Fair Courts E-lert: KS Supreme Court Finds Administrative Law Unconstitutional; SCOTUS to Hear Arguments in Recusal Case
Kansas Supreme Court Finds Administrative Law Unconstitutional
On December 23, the Kansas Supreme Court found that a 2014 state law changing the selection mechanism for chief district judges was unconstitutional, writes Jonathan Shorman for The Topeka Capital-Journal. Plaintiff Chief Judge Larry Solomon, whose legal representation includes the Brennan Center for Justice, argued that the law was an unconstitutional violation of the separation-of-powers doctrine. The majority opinion stated that “the means of assigning positions responsible to the Supreme Court and charged with effectuating Supreme Court policy must be in the hands of the Supreme Court, not the legislature.” They also described the legislature as “assert[ing] significant control over a constitutionally established essential power of the Supreme Court” by enacting the law. A separate law passed in 2015, HB 2005, “strikes court funding if provisions of the 2014 law are struck down, which the Supreme Court did with [its] ruling.” As a result, the Supreme Court’s decision could “bring the state closer to a crisis over court funding.” However one of Judge Solomon’s attorneys, Pedro Irigonegaray, said that “an injunction against defunding the courts will remain in place until at least mid-March.” The Brennan Center and co-counsel also represent Kansas judges challengingthe constitutionality of HB 2005.

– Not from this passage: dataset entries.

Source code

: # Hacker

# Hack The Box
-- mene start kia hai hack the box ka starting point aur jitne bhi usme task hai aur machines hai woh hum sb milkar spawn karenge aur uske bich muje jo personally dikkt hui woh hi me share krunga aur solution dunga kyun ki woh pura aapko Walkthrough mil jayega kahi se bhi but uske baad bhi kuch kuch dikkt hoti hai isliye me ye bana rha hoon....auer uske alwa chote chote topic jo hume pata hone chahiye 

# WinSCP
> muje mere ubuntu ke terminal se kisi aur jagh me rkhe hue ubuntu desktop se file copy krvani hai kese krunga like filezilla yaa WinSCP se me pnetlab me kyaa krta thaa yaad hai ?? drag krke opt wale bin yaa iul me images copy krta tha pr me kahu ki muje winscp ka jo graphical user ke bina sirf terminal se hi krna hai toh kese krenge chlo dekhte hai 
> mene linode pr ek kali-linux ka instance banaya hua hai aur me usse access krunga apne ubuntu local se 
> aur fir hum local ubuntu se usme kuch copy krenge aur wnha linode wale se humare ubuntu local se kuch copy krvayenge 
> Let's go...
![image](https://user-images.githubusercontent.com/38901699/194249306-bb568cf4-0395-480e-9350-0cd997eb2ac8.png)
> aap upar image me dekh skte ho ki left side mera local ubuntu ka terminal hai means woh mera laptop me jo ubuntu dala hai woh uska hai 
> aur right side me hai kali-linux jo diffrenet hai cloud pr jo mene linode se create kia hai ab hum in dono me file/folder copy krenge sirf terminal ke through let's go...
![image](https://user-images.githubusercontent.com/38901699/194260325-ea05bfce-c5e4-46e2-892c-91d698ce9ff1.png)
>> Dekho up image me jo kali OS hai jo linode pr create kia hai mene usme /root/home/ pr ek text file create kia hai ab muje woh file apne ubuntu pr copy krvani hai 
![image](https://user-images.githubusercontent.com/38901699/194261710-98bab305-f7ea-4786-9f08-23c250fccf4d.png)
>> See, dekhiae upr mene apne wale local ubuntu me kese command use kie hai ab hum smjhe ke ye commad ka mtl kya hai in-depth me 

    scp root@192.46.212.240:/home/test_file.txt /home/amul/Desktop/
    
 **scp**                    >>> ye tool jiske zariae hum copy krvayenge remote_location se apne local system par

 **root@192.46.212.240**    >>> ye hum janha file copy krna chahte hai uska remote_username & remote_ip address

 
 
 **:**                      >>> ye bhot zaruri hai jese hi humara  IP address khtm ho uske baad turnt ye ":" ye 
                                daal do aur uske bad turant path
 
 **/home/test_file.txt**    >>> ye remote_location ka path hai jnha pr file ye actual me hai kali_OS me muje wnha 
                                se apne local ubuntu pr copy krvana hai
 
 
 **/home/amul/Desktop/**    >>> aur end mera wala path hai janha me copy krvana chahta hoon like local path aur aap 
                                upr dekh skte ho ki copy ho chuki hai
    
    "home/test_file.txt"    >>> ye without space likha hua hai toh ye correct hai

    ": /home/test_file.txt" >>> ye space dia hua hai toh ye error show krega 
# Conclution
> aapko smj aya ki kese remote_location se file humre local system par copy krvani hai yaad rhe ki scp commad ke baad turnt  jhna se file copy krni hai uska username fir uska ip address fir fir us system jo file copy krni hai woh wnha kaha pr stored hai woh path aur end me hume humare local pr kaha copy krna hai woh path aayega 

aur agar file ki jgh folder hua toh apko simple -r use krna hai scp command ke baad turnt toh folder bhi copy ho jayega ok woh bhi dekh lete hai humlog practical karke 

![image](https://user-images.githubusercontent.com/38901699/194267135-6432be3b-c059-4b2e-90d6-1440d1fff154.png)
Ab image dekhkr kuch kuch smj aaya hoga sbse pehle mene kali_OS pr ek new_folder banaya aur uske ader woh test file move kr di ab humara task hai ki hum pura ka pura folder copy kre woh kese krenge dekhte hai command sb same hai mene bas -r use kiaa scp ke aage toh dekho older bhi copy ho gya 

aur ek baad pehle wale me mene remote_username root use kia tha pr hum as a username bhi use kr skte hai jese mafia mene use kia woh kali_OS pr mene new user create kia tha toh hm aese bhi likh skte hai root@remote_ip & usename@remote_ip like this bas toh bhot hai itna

SCOTUS to Hear Arguments in Recusal Case
In February, the U.S. Supreme Court will hear oral arguments in Williams v. Pennsylvania, a death penalty case implicating a Pennsylvania Supreme Court justice’s refusal to recuse himself. According to Adam Liptak for The New York Times, as Philadelphia’s district attorney, Ronald Castille “authoriz[ed] prosecutors to seek the execution of…Terrance Williams.” Castille subsequently became chief justice of the Pennsylvania Supreme Court and, in that role, heard Williams’ case appealing his death sentence, and “join[ed] a unanimous decision reinstating Mr. Williams’s death sentence.” The U.S. Supreme Court will hear arguments about whether Justice Castille “should have disqualified himself from hearing Mr. Williams’s appeal, given his involvement in the prosecution.” According to Liptak, this case may require the Court to navigate its own recusal practices. On the U.S. Supreme Court “[i]ndividual justices decide for themselves whether their recusal is warranted,” just as Justice Castille did. However, according to Liptak, Williams’ supporters argue “he was entitled to an entirely unbiased tribunal.” Furthermore, they “point to social science literature demonstrating that group decision making can be powerfully affected by one participant’s strongly held views.” The Brennan Center for Justice and Justice at Stake submitted an amicus brief in support of Williams.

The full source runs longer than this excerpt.